Plain-text document sources:
□ □ □
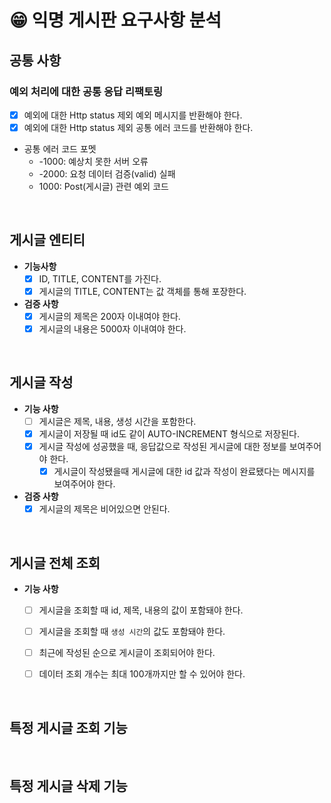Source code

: # 😁 익명 게시판 요구사항 분석

## 공통 사항

### 예외 처리에 대한 공통 응답 리팩토링
- [x] 예외에 대한 Http status 제외 예외 메시지를 반환해야 한다.
- [x] 예외에 대한 Http status 제외 공통 에러 코드를 반환해야 한다.
- 공통 에러 코드 포멧
  - -1000: 예상치 못한 서버 오류
  - -2000: 요청 데이터 검증(valid) 실패
  - 1000: Post(게시글) 관련 예외 코드

<br>

## 게시글 엔티티
- **기능사항**
  - [x] ID, TITLE, CONTENT를 가진다.
  - [x] 게시글의 TITLE, CONTENT는 값 객체를 통해 포장한다.

- **검증 사항**
  - [x] 게시글의 제목은 200자 이내여야 한다.
  - [x] 게시글의 내용은 5000자 이내여야 한다.

<br>

## 게시글 작성
- **기능 사항**
  - [ ] 게시글은 제목, 내용, 생성 시간을 포함한다.
  - [x] 게시글이 저장될 때 id도 같이 AUTO-INCREMENT 형식으로 저장된다.
  - [x] 게시글 작성에 성공했을 때, 응답값으로 작성된 게시글에 대한 정보를 보여주어야 한다.
    - [x] 게시글이 작성됐을때 게시글에 대한 id 값과 작성이 완료됐다는 메시지를 보여주어야 한다.

- **검증 사항**
  - [x] 게시글의 제목은 비어있으면 안된다.

<br>

## 게시글 전체 조회
- **기능 사항**
  - [ ] 게시글을 조회할 때 id, 제목, 내용의 값이 포함돼야 한다.
  - [ ] 게시글을 조회할 때 `생성 시간`의 값도 포함돼야 한다.
  - [ ] 최근에 작성된 순으로 게시글이 조회되어야 한다.
  - [ ] 데이터 조회 개수는 최대 100개까지만 할 수 있어야 한다.


<br>

## 특정 게시글 조회 기능


<br>

## 특정 게시글 삭제 기능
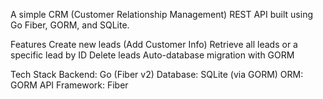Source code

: A simple CRM (Customer Relationship Management) REST API built using Go Fiber, GORM, and SQLite.

Features
Create new leads (Add Customer Info)
Retrieve all leads or a specific lead by ID
Delete leads
Auto-database migration with GORM

Tech Stack
Backend: Go (Fiber v2)
Database: SQLite (via GORM)
ORM: GORM
API Framework: Fiber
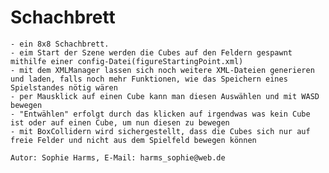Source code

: # Schachbrett

    - ein 8x8 Schachbrett.
    - eim Start der Szene werden die Cubes auf den Feldern gespawnt mithilfe einer config-Datei(figureStartingPoint.xml)
    - mit dem XMLManager lassen sich noch weitere XML-Dateien generieren und laden, falls noch mehr Funktionen, wie das Speichern eines Spielstandes nötig wären
    - per Mausklick auf einen Cube kann man diesen Auswählen und mit WASD bewegen
    - "Entwählen" erfolgt durch das klicken auf irgendwas was kein Cube ist oder auf einen Cube, um nun diesen zu bewegen
    - mit BoxCollidern wird sichergestellt, dass die Cubes sich nur auf freie Felder und nicht aus dem Spielfeld bewegen können
    
    Autor: Sophie Harms, E-Mail: harms_sophie@web.de

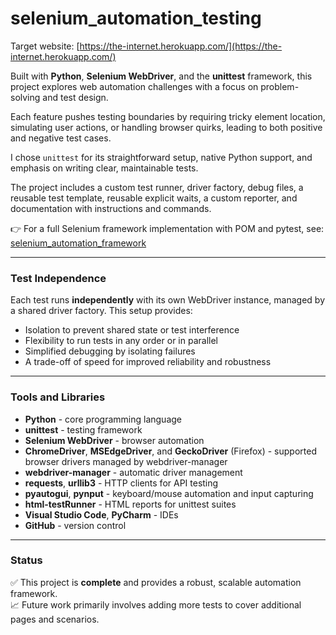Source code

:# selenium_automation_testing

Target website: [https://the-internet.herokuapp.com/](https://the-internet.herokuapp.com/)

Built with **Python**, **Selenium WebDriver**, and the **unittest** framework, this project explores web automation challenges with a focus on problem-solving and test design.

Each feature pushes testing boundaries by requiring tricky element location, simulating user actions, or handling browser quirks, leading to both positive and negative test cases.

I chose `unittest` for its straightforward setup, native Python support, and emphasis on writing clear, maintainable tests.

The project includes a custom test runner, driver factory, debug files, a reusable test template, reusable explicit waits, a custom reporter, and documentation with instructions and commands.

👉 For a full Selenium framework implementation with POM and pytest, see: [selenium_automation_framework](https://github.com/marius-test/selenium_automation_framework)

---

### Test Independence

Each test runs **independently** with its own WebDriver instance, managed by a shared driver factory. This setup provides:

- Isolation to prevent shared state or test interference  
- Flexibility to run tests in any order or in parallel  
- Simplified debugging by isolating failures  
- A trade-off of speed for improved reliability and robustness

---

### Tools and Libraries

- **Python** - core programming language  
- **unittest** - testing framework  
- **Selenium WebDriver** - browser automation  
- **ChromeDriver**, **MSEdgeDriver**, and **GeckoDriver** (Firefox) - supported browser drivers managed by webdriver-manager
- **webdriver-manager** - automatic driver management  
- **requests**, **urllib3** - HTTP clients for API testing  
- **pyautogui**, **pynput** - keyboard/mouse automation and input capturing  
- **html-testRunner** - HTML reports for unittest suites  
- **Visual Studio Code**, **PyCharm** - IDEs  
- **GitHub** - version control  

---

### Status

✅ This project is **complete** and provides a robust, scalable automation framework.  
📈 Future work primarily involves adding more tests to cover additional pages and scenarios.

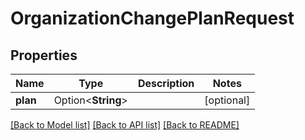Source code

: # OrganizationChangePlanRequest

## Properties

Name | Type | Description | Notes
------------ | ------------- | ------------- | -------------
**plan** | Option<**String**> |  | [optional]

[[Back to Model list]](../README.md#documentation-for-models) [[Back to API list]](../README.md#documentation-for-api-endpoints) [[Back to README]](../README.md)


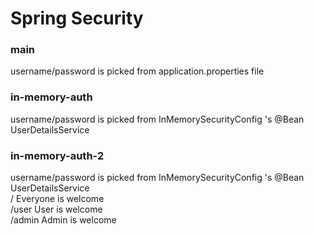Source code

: # Spring Security

### main
username/password is picked from application.properties file

### in-memory-auth
username/password is picked from InMemorySecurityConfig 's @Bean UserDetailsService

### in-memory-auth-2
username/password is picked from InMemorySecurityConfig 's @Bean UserDetailsService </br>
/        Everyone is welcome</br>
/user    User is welcome</br>
/admin   Admin is welcome</br>

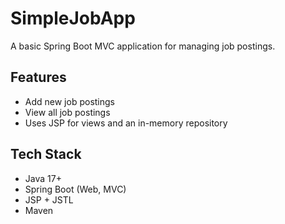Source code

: # SimpleJobApp

A basic Spring Boot MVC application for managing job postings.

## Features
- Add new job postings
- View all job postings
- Uses JSP for views and an in-memory repository

## Tech Stack
- Java 17+
- Spring Boot (Web, MVC)
- JSP + JSTL
- Maven

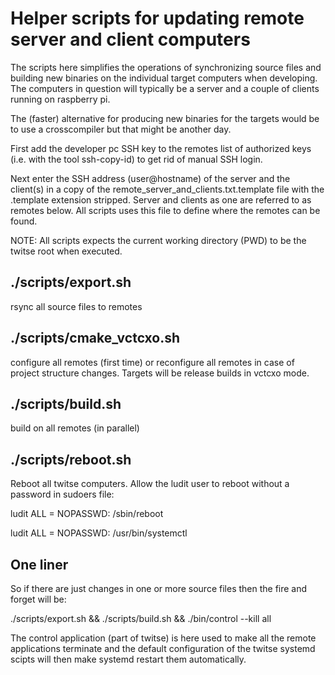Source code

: # Helper scripts for updating remote server and client computers

The scripts here simplifies the operations of synchronizing source files and building new binaries on the individual target computers when developing. The computers in question will typically be a server and a couple of clients running on raspberry pi.

The (faster) alternative for producing new binaries for the targets would be to use a crosscompiler but that might be another day.

First add the developer pc SSH key to the remotes list of authorized keys (i.e. with the tool ssh-copy-id) to get rid of manual SSH login.

Next enter the SSH address (user@hostname) of the server and the client(s) in a copy of the remote_server_and_clients.txt.template file with the .template extension stripped. Server and clients as one are referred to as remotes below. All scripts uses this file to define where the remotes can be found.



NOTE: All scripts expects the current working directory (PWD) to be the twitse root when executed.



## ./scripts/export.sh

rsync all source files to remotes



## ./scripts/cmake_vctcxo.sh

configure all remotes (first time) or reconfigure all remotes in case of project structure changes. Targets will be release builds in vctcxo mode.



## ./scripts/build.sh

build on all remotes (in parallel)



## ./scripts/reboot.sh

Reboot all twitse computers. Allow the ludit user to reboot without a password in sudoers file:

ludit ALL = NOPASSWD: /sbin/reboot

ludit ALL = NOPASSWD: /usr/bin/systemctl





## One liner

So if there are just changes in one or more source files then the fire and forget will be:

./scripts/export.sh && ./scripts/build.sh && ./bin/control --kill all

The control application (part of twitse) is here used to make all the remote applications terminate and the default configuration of the twitse systemd scipts will then make systemd restart them automatically.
□ □ □
Omit the pictures and reproduce the records above exactly.

Source code

: # 😁 익명 게시판 요구사항 분석

## 공통 사항

### 예외 처리에 대한 공통 응답 리팩토링
- [x] 예외에 대한 Http status 제외 예외 메시지를 반환해야 한다.
- [x] 예외에 대한 Http status 제외 공통 에러 코드를 반환해야 한다.
- 공통 에러 코드 포멧
  - -1000: 예상치 못한 서버 오류
  - -2000: 요청 데이터 검증(valid) 실패
  - 1000: Post(게시글) 관련 예외 코드

<br>

## 게시글 엔티티
- **기능사항**
  - [x] ID, TITLE, CONTENT를 가진다.
  - [x] 게시글의 TITLE, CONTENT는 값 객체를 통해 포장한다.

- **검증 사항**
  - [x] 게시글의 제목은 200자 이내여야 한다.
  - [x] 게시글의 내용은 5000자 이내여야 한다.

<br>

## 게시글 작성
- **기능 사항**
  - [ ] 게시글은 제목, 내용, 생성 시간을 포함한다.
  - [x] 게시글이 저장될 때 id도 같이 AUTO-INCREMENT 형식으로 저장된다.
  - [x] 게시글 작성에 성공했을 때, 응답값으로 작성된 게시글에 대한 정보를 보여주어야 한다.
    - [x] 게시글이 작성됐을때 게시글에 대한 id 값과 작성이 완료됐다는 메시지를 보여주어야 한다.

- **검증 사항**
  - [x] 게시글의 제목은 비어있으면 안된다.

<br>

## 게시글 전체 조회
- **기능 사항**
  - [ ] 게시글을 조회할 때 id, 제목, 내용의 값이 포함돼야 한다.
  - [ ] 게시글을 조회할 때 `생성 시간`의 값도 포함돼야 한다.
  - [ ] 최근에 작성된 순으로 게시글이 조회되어야 한다.
  - [ ] 데이터 조회 개수는 최대 100개까지만 할 수 있어야 한다.


<br>

## 특정 게시글 조회 기능


<br>

## 특정 게시글 삭제 기능
Source code

: A simple CRM (Customer Relationship Management) REST API built using Go Fiber, GORM, and SQLite.

Features
Create new leads (Add Customer Info)
Retrieve all leads or a specific lead by ID
Delete leads
Auto-database migration with GORM

Tech Stack
Backend: Go (Fiber v2)
Database: SQLite (via GORM)
ORM: GORM
API Framework: Fiber
Source code

: # Schachbrett

    - ein 8x8 Schachbrett.
    - eim Start der Szene werden die Cubes auf den Feldern gespawnt mithilfe einer config-Datei(figureStartingPoint.xml)
    - mit dem XMLManager lassen sich noch weitere XML-Dateien generieren und laden, falls noch mehr Funktionen, wie das Speichern eines Spielstandes nötig wären
    - per Mausklick auf einen Cube kann man diesen Auswählen und mit WASD bewegen
    - "Entwählen" erfolgt durch das klicken auf irgendwas was kein Cube ist oder auf einen Cube, um nun diesen zu bewegen
    - mit BoxCollidern wird sichergestellt, dass die Cubes sich nur auf freie Felder und nicht aus dem Spielfeld bewegen können
    
    Autor: Sophie Harms, E-Mail: harms_sophie@web.de

Source code

:# selenium_automation_testing

Target website: [https://the-internet.herokuapp.com/](https://the-internet.herokuapp.com/)

Built with **Python**, **Selenium WebDriver**, and the **unittest** framework, this project explores web automation challenges with a focus on problem-solving and test design.

Each feature pushes testing boundaries by requiring tricky element location, simulating user actions, or handling browser quirks, leading to both positive and negative test cases.

I chose `unittest` for its straightforward setup, native Python support, and emphasis on writing clear, maintainable tests.

The project includes a custom test runner, driver factory, debug files, a reusable test template, reusable explicit waits, a custom reporter, and documentation with instructions and commands.

👉 For a full Selenium framework implementation with POM and pytest, see: [selenium_automation_framework](https://github.com/marius-test/selenium_automation_framework)

---

### Test Independence

Each test runs **independently** with its own WebDriver instance, managed by a shared driver factory. This setup provides:

- Isolation to prevent shared state or test interference  
- Flexibility to run tests in any order or in parallel  
- Simplified debugging by isolating failures  
- A trade-off of speed for improved reliability and robustness

---

### Tools and Libraries

- **Python** - core programming language  
- **unittest** - testing framework  
- **Selenium WebDriver** - browser automation  
- **ChromeDriver**, **MSEdgeDriver**, and **GeckoDriver** (Firefox) - supported browser drivers managed by webdriver-manager
- **webdriver-manager** - automatic driver management  
- **requests**, **urllib3** - HTTP clients for API testing  
- **pyautogui**, **pynput** - keyboard/mouse automation and input capturing  
- **html-testRunner** - HTML reports for unittest suites  
- **Visual Studio Code**, **PyCharm** - IDEs  
- **GitHub** - version control  

---

### Status

✅ This project is **complete** and provides a robust, scalable automation framework.  
📈 Future work primarily involves adding more tests to cover additional pages and scenarios.

Source code

: # OrganizationChangePlanRequest

## Properties

Name | Type | Description | Notes
------------ | ------------- | ------------- | -------------
**plan** | Option<**String**> |  | [optional]

[[Back to Model list]](../README.md#documentation-for-models) [[Back to API list]](../README.md#documentation-for-api-endpoints) [[Back to README]](../README.md)


Source code

: # Spring Security

### main
username/password is picked from application.properties file

### in-memory-auth
username/password is picked from InMemorySecurityConfig 's @Bean UserDetailsService

### in-memory-auth-2
username/password is picked from InMemorySecurityConfig 's @Bean UserDetailsService </br>
/        Everyone is welcome</br>
/user    User is welcome</br>
/admin   Admin is welcome</br>

Source code

: # SimpleJobApp

A basic Spring Boot MVC application for managing job postings.

## Features
- Add new job postings
- View all job postings
- Uses JSP for views and an in-memory repository

## Tech Stack
- Java 17+
- Spring Boot (Web, MVC)
- JSP + JSTL
- Maven

Source code

: # Helper scripts for updating remote server and client computers

The scripts here simplifies the operations of synchronizing source files and building new binaries on the individual target computers when developing. The computers in question will typically be a server and a couple of clients running on raspberry pi.

The (faster) alternative for producing new binaries for the targets would be to use a crosscompiler but that might be another day.

First add the developer pc SSH key to the remotes list of authorized keys (i.e. with the tool ssh-copy-id) to get rid of manual SSH login.

Next enter the SSH address (user@hostname) of the server and the client(s) in a copy of the remote_server_and_clients.txt.template file with the .template extension stripped. Server and clients as one are referred to as remotes below. All scripts uses this file to define where the remotes can be found.



NOTE: All scripts expects the current working directory (PWD) to be the twitse root when executed.



## ./scripts/export.sh

rsync all source files to remotes



## ./scripts/cmake_vctcxo.sh

configure all remotes (first time) or reconfigure all remotes in case of project structure changes. Targets will be release builds in vctcxo mode.



## ./scripts/build.sh

build on all remotes (in parallel)



## ./scripts/reboot.sh

Reboot all twitse computers. Allow the ludit user to reboot without a password in sudoers file:

ludit ALL = NOPASSWD: /sbin/reboot

ludit ALL = NOPASSWD: /usr/bin/systemctl





## One liner

So if there are just changes in one or more source files then the fire and forget will be:

./scripts/export.sh && ./scripts/build.sh && ./bin/control --kill all

The control application (part of twitse) is here used to make all the remote applications terminate and the default configuration of the twitse systemd scipts will then make systemd restart them automatically.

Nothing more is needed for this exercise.